At the turn of the century, no one knew more about the atom than Ernest Rutherford, who arrived from New Zealand at Cambridge’s Cavendish Laboratory in the year X-rays were discovered. There he began experimenting on Becquerel’s uranic rays, and in 1899, shortly after moving to McGill University in Montreal as professor of physics, he reported that the rays are of two sorts: one, which he called alpha rays, are stopped by aluminium foil, whereas the second sort, called beta rays, are mo
re penetrating. Rutherford later deduced that both of these varieties are actually particles, not rays. The beta particles are equivalent to cathode rays, that is, electrons. And in 1908, after leaving McGill to work at the University of Manchester, Rutherford showed in a beautiful experiment that alpha particles are the positively charged nuclei of helium atoms.

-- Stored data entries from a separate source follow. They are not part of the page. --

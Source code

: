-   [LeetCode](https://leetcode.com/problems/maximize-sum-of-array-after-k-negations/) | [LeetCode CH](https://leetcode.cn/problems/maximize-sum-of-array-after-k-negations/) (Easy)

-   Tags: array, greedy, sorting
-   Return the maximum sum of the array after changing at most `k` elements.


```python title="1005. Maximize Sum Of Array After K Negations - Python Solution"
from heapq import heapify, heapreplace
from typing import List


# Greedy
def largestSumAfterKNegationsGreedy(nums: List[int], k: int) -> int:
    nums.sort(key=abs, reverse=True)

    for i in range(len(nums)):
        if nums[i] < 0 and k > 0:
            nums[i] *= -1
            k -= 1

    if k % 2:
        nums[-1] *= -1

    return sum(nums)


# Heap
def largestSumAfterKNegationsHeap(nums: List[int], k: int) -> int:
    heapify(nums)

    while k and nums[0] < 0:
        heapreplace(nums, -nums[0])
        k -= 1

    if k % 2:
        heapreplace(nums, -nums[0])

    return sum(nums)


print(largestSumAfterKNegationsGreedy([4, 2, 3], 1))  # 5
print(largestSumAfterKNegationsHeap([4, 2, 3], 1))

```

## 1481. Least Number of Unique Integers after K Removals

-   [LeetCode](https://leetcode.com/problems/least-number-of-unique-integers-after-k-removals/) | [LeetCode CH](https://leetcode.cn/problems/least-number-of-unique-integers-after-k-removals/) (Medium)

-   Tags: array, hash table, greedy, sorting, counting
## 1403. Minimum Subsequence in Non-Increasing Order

How can helium nuclei come out of other atoms? Rutherford had already realized that this involved the transmutation of one element into another. Experiments on thorium radioactivity were complicated by the fact that they gave inconsistent results unless the thorium was enclosed in a metal box. In 1899 Rutherford realized that this was because a gas was escaping from thorium and would, unless prevented, carry some of the radioactivity away. What was this ‘thorium emanation’? That was a chemical question, and so Rutherford enlisted the help of a McGill chemist, an Englishman named Frederick Soddy. But Soddy’s answer seemed scarcely credible. The emanation didn’t undergo any chemical reactions at all, for it seemed to be nothing other than the inert gas argon discovered six years previously. ‘Rutherford,’ Soddy remembered stammering to his collaborator, ‘this is transmutation—the thorium is disintegrating.’ Rutherford boomed back that ‘they’ll have our heads off as alchemists!’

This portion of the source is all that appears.